### EXERCISE REQUIREMENTS
Starting at the line that holds "1. [Guía Completa" and stopping at the line that holds "2. [Ejemplos de", restate the records below word for word, with both of those lines included.
INPUT section start
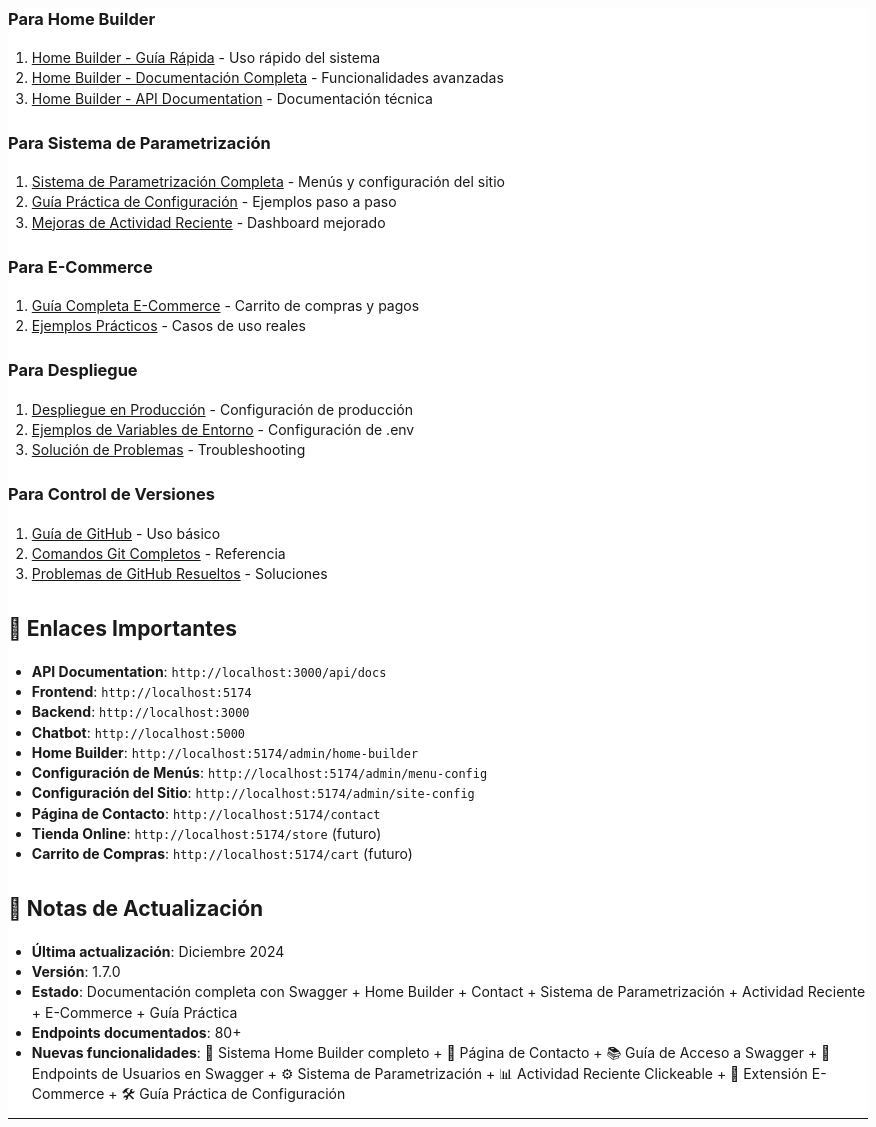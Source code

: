 ### Para Home Builder
1. [Home Builder - Guía Rápida](home-builder-guia-rapida.md) - Uso rápido del sistema
2. [Home Builder - Documentación Completa](home-builder.md) - Funcionalidades avanzadas
3. [Home Builder - API Documentation](home-builder-api.md) - Documentación técnica

### Para Sistema de Parametrización
1. [Sistema de Parametrización Completa](sistema-parametrizacion.md) - Menús y configuración del sitio
2. [Guía Práctica de Configuración](guia-configuracion-practica.md) - Ejemplos paso a paso
3. [Mejoras de Actividad Reciente](mejoras-actividad-reciente.md) - Dashboard mejorado

### Para E-Commerce
1. [Guía Completa E-Commerce](extension-ecommerce.md) - Carrito de compras y pagos
2. [Ejemplos Prácticos](extension-ecommerce.md#ejemplos-prácticos) - Casos de uso reales

### Para Despliegue
1. [Despliegue en Producción](despliegue-produccion.md) - Configuración de producción
2. [Ejemplos de Variables de Entorno](ejemplos-env.md) - Configuración de .env
3. [Solución de Problemas](solucion-problemas.md) - Troubleshooting

### Para Control de Versiones
1. [Guía de GitHub](guia-github.md) - Uso básico
2. [Comandos Git Completos](comandos-git-completos.md) - Referencia
3. [Problemas de GitHub Resueltos](problemas-github-resueltos.md) - Soluciones

## 🔗 Enlaces Importantes

- **API Documentation**: `http://localhost:3000/api/docs`
- **Frontend**: `http://localhost:5174`
- **Backend**: `http://localhost:3000`
- **Chatbot**: `http://localhost:5000`
- **Home Builder**: `http://localhost:5174/admin/home-builder`
- **Configuración de Menús**: `http://localhost:5174/admin/menu-config`
- **Configuración del Sitio**: `http://localhost:5174/admin/site-config`
- **Página de Contacto**: `http://localhost:5174/contact`
- **Tienda Online**: `http://localhost:5174/store` (futuro)
- **Carrito de Compras**: `http://localhost:5174/cart` (futuro)

## 📝 Notas de Actualización

- **Última actualización**: Diciembre 2024
- **Versión**: 1.7.0
- **Estado**: Documentación completa con Swagger + Home Builder + Contact + Sistema de Parametrización + Actividad Reciente + E-Commerce + Guía Práctica
- **Endpoints documentados**: 80+
- **Nuevas funcionalidades**: 🎨 Sistema Home Builder completo + 📧 Página de Contacto + 📚 Guía de Acceso a Swagger + 👤 Endpoints de Usuarios en Swagger + ⚙️ Sistema de Parametrización + 📊 Actividad Reciente Clickeable + 🛒 Extensión E-Commerce + 🛠️ Guía Práctica de Configuración

---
INPUT section end
### TASK RESPONSE
1. [Guía Completa E-Commerce](extension-ecommerce.md) - Carrito de compras y pagos
2. [Ejemplos Prácticos](extension-ecommerce.md#ejemplos-prácticos) - Casos de uso reales

### Para Despliegue
1. [Despliegue en Producción](despliegue-produccion.md) - Configuración de producción
2. [Ejemplos de Variables de Entorno](ejemplos-env.md) - Configuración de .env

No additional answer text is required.